His argument, in brief, is that every stock price has two components—fundamental value and subjective value. Fundamental value is similar to the value assigned to private companies; that is, it does not include the earnings multiples that analysts tack on to the intrinsic value of the company “on behalf of the market.” (p. 50) Subjective value includes such components as going concern premium, convenience premium, popularity premium, and anticipation premium. Subjective value, Lehman argues, is driven by the kinds of decisions described by behavioral finance. (Lehman devotes a chapter to an overview of behavioral heuristics.) Moreover, subjective value contributes more than fundamental value in determining the price of a stock; it also accounts for much of the risk in the stock.
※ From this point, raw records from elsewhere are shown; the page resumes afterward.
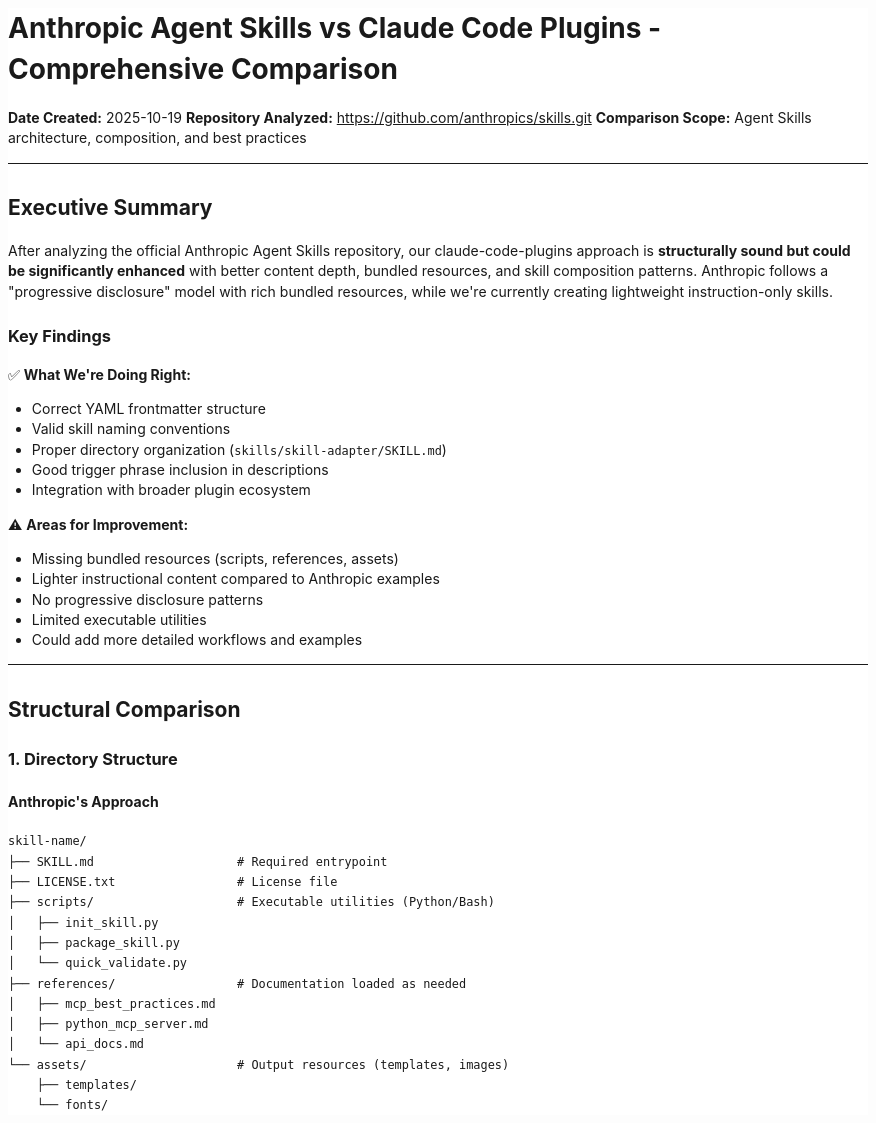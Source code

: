 # Anthropic Agent Skills vs Claude Code Plugins - Comprehensive Comparison

**Date Created:** 2025-10-19
**Repository Analyzed:** https://github.com/anthropics/skills.git
**Comparison Scope:** Agent Skills architecture, composition, and best practices

---

## Executive Summary

After analyzing the official Anthropic Agent Skills repository, our claude-code-plugins approach is **structurally sound but could be significantly enhanced** with better content depth, bundled resources, and skill composition patterns. Anthropic follows a "progressive disclosure" model with rich bundled resources, while we're currently creating lightweight instruction-only skills.

### Key Findings

✅ **What We're Doing Right:**
- Correct YAML frontmatter structure
- Valid skill naming conventions
- Proper directory organization (`skills/skill-adapter/SKILL.md`)
- Good trigger phrase inclusion in descriptions
- Integration with broader plugin ecosystem

⚠️ **Areas for Improvement:**
- Missing bundled resources (scripts, references, assets)
- Lighter instructional content compared to Anthropic examples
- No progressive disclosure patterns
- Limited executable utilities
- Could add more detailed workflows and examples

---

## Structural Comparison

### 1. Directory Structure

#### Anthropic's Approach
```
skill-name/
├── SKILL.md                    # Required entrypoint
├── LICENSE.txt                 # License file
├── scripts/                    # Executable utilities (Python/Bash)
│   ├── init_skill.py
│   ├── package_skill.py
│   └── quick_validate.py
├── references/                 # Documentation loaded as needed
│   ├── mcp_best_practices.md
│   ├── python_mcp_server.md
│   └── api_docs.md
└── assets/                     # Output resources (templates, images)
    ├── templates/
    └── fonts/
```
Lehman quickly moves on to overall market value. If you diversify away individual stock risk, you are left with market risk (which Lehman measures using volatility). This is essentially the subjective value of the market. And it is this subjective component that explains why “markets actually exhibit nonrandom characteristics in both the short and long term.” (p. 84) Behavioral deviations from the rational actor model lead to market anomalies.
The challenge is how to measure the subjective value of markets. Lehman’s answer is to use trend channel analysis. As is usually the case with any transition from theory to practice, from thinking about the markets to making money in the markets, this is the weakest part of the book. Trend channel analysis may be useful, but it is not an adequate measure of the subjective value of markets.
One could criticize Lehman for not providing rigorous arguments for his theses and for blurring the boundaries between concepts. But I think this is a challenging book that should prompt more, undoubtedly much less readable research.